• _Entries shown_
───
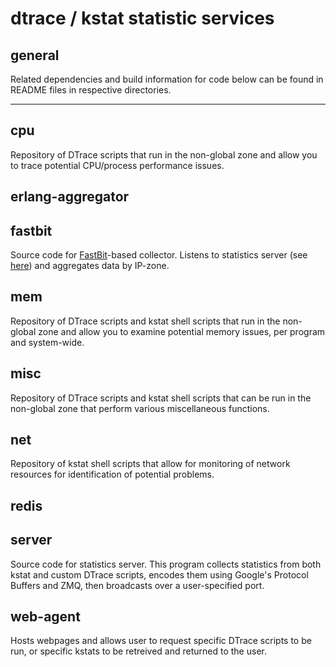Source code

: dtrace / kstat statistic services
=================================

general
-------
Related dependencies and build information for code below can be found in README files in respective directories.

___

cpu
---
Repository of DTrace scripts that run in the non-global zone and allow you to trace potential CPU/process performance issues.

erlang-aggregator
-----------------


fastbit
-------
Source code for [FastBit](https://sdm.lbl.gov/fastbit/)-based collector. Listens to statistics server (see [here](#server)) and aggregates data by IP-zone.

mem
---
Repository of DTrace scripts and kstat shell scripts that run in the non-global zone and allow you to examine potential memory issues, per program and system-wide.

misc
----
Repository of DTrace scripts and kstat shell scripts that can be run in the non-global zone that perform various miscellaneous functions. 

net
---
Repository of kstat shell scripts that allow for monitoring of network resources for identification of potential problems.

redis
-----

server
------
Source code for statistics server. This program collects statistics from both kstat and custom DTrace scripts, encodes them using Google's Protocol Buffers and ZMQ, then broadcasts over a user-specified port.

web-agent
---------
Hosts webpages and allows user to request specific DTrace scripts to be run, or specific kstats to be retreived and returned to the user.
───
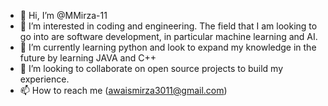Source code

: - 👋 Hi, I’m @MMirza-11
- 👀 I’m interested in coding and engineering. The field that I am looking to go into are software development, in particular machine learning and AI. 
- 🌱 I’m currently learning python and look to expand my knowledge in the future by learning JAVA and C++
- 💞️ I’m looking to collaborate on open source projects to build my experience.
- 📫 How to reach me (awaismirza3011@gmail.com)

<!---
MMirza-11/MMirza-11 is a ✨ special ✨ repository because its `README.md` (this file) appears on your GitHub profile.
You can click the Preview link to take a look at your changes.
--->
───
Whatever else the listing above holds, retype exactly only the lines from the one containing "Related dependencies and" to the one containing "Hosts webpages and", both ends kept.

• _Exercise answer_
Related dependencies and build information for code below can be found in README files in respective directories.

___

cpu
---
Repository of DTrace scripts that run in the non-global zone and allow you to trace potential CPU/process performance issues.

erlang-aggregator
-----------------


fastbit
-------
Source code for [FastBit](https://sdm.lbl.gov/fastbit/)-based collector. Listens to statistics server (see [here](#server)) and aggregates data by IP-zone.

mem
---
Repository of DTrace scripts and kstat shell scripts that run in the non-global zone and allow you to examine potential memory issues, per program and system-wide.

misc
----
Repository of DTrace scripts and kstat shell scripts that can be run in the non-global zone that perform various miscellaneous functions. 

net
---
Repository of kstat shell scripts that allow for monitoring of network resources for identification of potential problems.

redis
-----

server
------
Source code for statistics server. This program collects statistics from both kstat and custom DTrace scripts, encodes them using Google's Protocol Buffers and ZMQ, then broadcasts over a user-specified port.

web-agent
---------
Hosts webpages and allows user to request specific DTrace scripts to be run, or specific kstats to be retreived and returned to the user.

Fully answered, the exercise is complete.